The story of that baptism and what became of that child who was baptized was told in the post titled, Perplexing Paitzdorf Record.  I found that story to be quite interesting because it led to the city of Ironton, Missouri and some quite prominent members of that community.

The second official act that took place on February 2nd was the marriage of Johann Gottfried Hemmann and Maria Rosina Hofmann.  His first wife had died not long before they left Germany.  Maria Rosina was over 20 years younger than he was, and those two would go on to have 12 more children.  Below is the marriage record in the Paitzdorf church books.

Grace Uniontown records first marriage
Hemmann/Hofmann marriage record – Grace, Uniontown, MO

Rev. Gruber served this congregation until his death in 1858.  We have the photos shown below of Rev. Gruber and his wife, Pauline.


Grace Lutheran Church has been served by many fine pastors over the years.  Their present pastor, Rev. Paul Winningham, has been there for a long time, providing his leadership for not only Grace Lutheran, but also for Zion Lutheran Church in Longtown.

One unusual characteristic of Grace Lutheran Church is the fact that they have three different cemeteries.  They have one called the upper cemetery, another called the middle cemetery, and the last one is the cemetery located right behind the present church.

In some sporting activities like snowboarding or figure skating, they talk about doing a “180”.  When you do a 180, you end up looking behind you.  When Grace Lutheran Church does their 180 today, they can see a rich and storied past.  They have served the Uniontown community faithfully for a lot of years, and have done it well.  It is a good thing to take time to do a 180.  My buddy, Gerard Fiehler often says, “If ya’ don’t know where you’ve been, ya’ don’t know where you’re going.”  So my advice for Grace, Uniontown is to do your 180 today.  Enjoy and learn from your past.  Then do another 180 and move forward into the future.

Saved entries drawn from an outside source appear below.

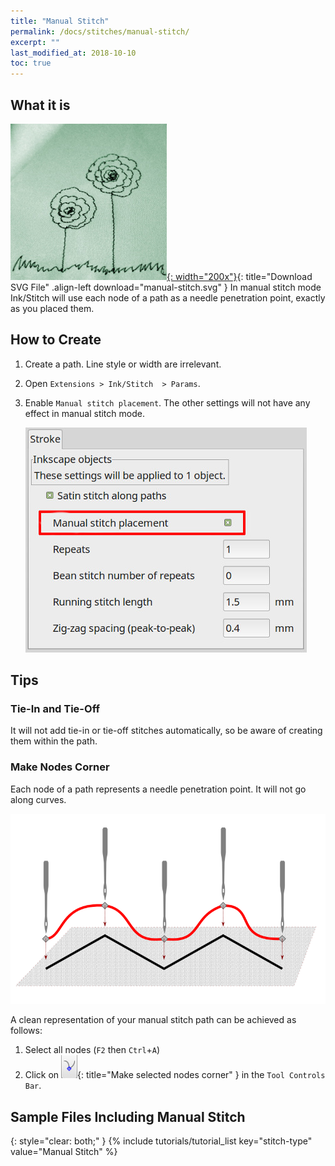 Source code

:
 ```yaml
---
title: "Manual Stitch"
permalink: /docs/stitches/manual-stitch/
excerpt: ""
last_modified_at: 2018-10-10
toc: true
---
```

## What it is
[![Manual Stitch Flowers](/assets/images/docs/manual-stitch.jpg){: width="200x"}](/assets/images/docs/manual-stitch.svg){: title="Download SVG File" .align-left download="manual-stitch.svg" }
In manual stitch mode Ink/Stitch will use each node of a path as a needle penetration point, exactly as you placed them.

## How to Create

1. Create a path. Line style or width are irrelevant.
2. Open `Extensions > Ink/Stitch  > Params`.
3. Enable `Manual stitch placement`. The other settings will not have any effect in manual stitch mode.

   ![Params Stroke](/assets/images/docs/en/params-manual-stitch.jpg)

## Tips

### Tie-In and Tie-Off

It will not add tie-in or tie-off stitches automatically, so be aware of creating them within the path.

### Make Nodes Corner

Each node of a path represents a needle penetration point. It will not go along curves.

![Manual Stitch Placement](/assets/images/docs/manual-stitch-placement.png)

A clean representation of your manual stitch path can be achieved as follows:
1. Select all nodes (`F2` then `Ctrl`+`A`)
2. Click on ![Make selected nodes corner](/assets/images/docs/tool-controls-corner.jpg){: title="Make selected nodes corner" } in the `Tool Controls Bar`.

## Sample Files Including Manual Stitch
{: style="clear: both;" }
{% include tutorials/tutorial_list key="stitch-type" value="Manual Stitch" %}

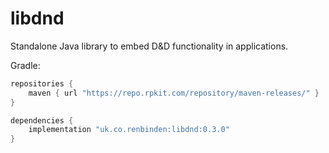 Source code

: libdnd
======

Standalone Java library to embed D&D functionality in applications.

Gradle:

```groovy
repositories {
    maven { url "https://repo.rpkit.com/repository/maven-releases/" }
}

dependencies {
    implementation "uk.co.renbinden:libdnd:0.3.0"
}
```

I just hope you don’t do your 180 and see your shadow.



3 thoughts on “Grace, Uniontown Turns a 180

  1. My ancestors emigrated in the first ‘Saxon’ immigration to Missouri under Pastor Stephan (later Walther) in 1838-39. Family name was Kluegel. They did not establish a Paitzdorf but came from there. I put Saxon in quotation marks because Paitzdorf was geographically in Thuringia but politically under the Duke of Saxony at that time. The twin of Paitzdorf in Germany was rather traumatized by the exit of a large number of its citizens; at least the German language short history ‘700 years Paitzdorf’ says so. My grandmother’s ( Kluegel family) birth name was Gruene. A brother established himself in TX where there is a town of that name. On my grandfather’s side (Hesse and Bavaria) were a number of Lutheran Pastors including one who founded St. Paul church in Cullman which I suspect was first Lutheran church in Alabama. My grandfather was instrumental in promoting missions to Negroes in the southern states.

    Humbled and proud to be associated in some way with such folks,

    Rick Dunn


  2. Thank you for this blog. Only through my research did I find Michael Hopfer was my 3rd great grandfather and a founder of Paitzdorf and the church and traveled over with the Gruber Group.